Work task — Repeat each record exactly as written, and drop any images.

Data provided —
+ + + +
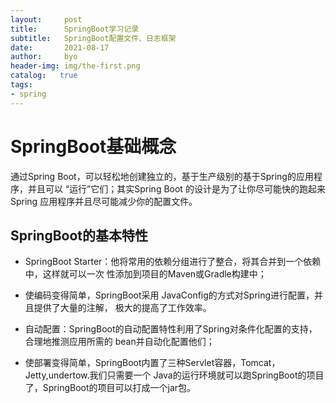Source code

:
 ```yaml
---
layout:     post
title:      SpringBoot学习记录
subtitle:   SpringBoot配置文件、日志框架
date:       2021-08-17
author:     byo
header-img: img/the-first.png
catalog:   true
tags:
- spring
---
```

# SpringBoot基础概念
通过Spring Boot，可以轻松地创建独立的，基于生产级别的基于Spring的应用程序，并且可以 “运行”它们；其实Spring Boot 的设计是为了让你尽可能快的跑起来 Spring 应用程序并且尽可能减少你的配置文件。
## SpringBoot的基本特性
*  SpringBoot Starter：他将常用的依赖分组进行了整合，将其合并到一个依赖中，这样就可以一次
性添加到项目的Maven或Gradle构建中；

* 使编码变得简单，SpringBoot采用 JavaConfig的方式对Spring进行配置，并且提供了大量的注解，
极大的提高了工作效率。

* 自动配置：SpringBoot的自动配置特性利用了Spring对条件化配置的支持，合理地推测应用所需的
bean并自动化配置他们；

* 使部署变得简单，SpringBoot内置了三种Servlet容器，Tomcat，Jetty,undertow.我们只需要一个
Java的运行环境就可以跑SpringBoot的项目了，SpringBoot的项目可以打成一个jar包。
+ + + +
Your solution —
Source code

:
 ```yaml
---
layout:     post
title:      SpringBoot学习记录
subtitle:   SpringBoot配置文件、日志框架
date:       2021-08-17
author:     byo
header-img: img/the-first.png
catalog:   true
tags:
- spring
---
```

# SpringBoot基础概念
通过Spring Boot，可以轻松地创建独立的，基于生产级别的基于Spring的应用程序，并且可以 “运行”它们；其实Spring Boot 的设计是为了让你尽可能快的跑起来 Spring 应用程序并且尽可能减少你的配置文件。
## SpringBoot的基本特性
*  SpringBoot Starter：他将常用的依赖分组进行了整合，将其合并到一个依赖中，这样就可以一次
性添加到项目的Maven或Gradle构建中；

* 使编码变得简单，SpringBoot采用 JavaConfig的方式对Spring进行配置，并且提供了大量的注解，
极大的提高了工作效率。

* 自动配置：SpringBoot的自动配置特性利用了Spring对条件化配置的支持，合理地推测应用所需的
bean并自动化配置他们；

* 使部署变得简单，SpringBoot内置了三种Servlet容器，Tomcat，Jetty,undertow.我们只需要一个
Java的运行环境就可以跑SpringBoot的项目了，SpringBoot的项目可以打成一个jar包。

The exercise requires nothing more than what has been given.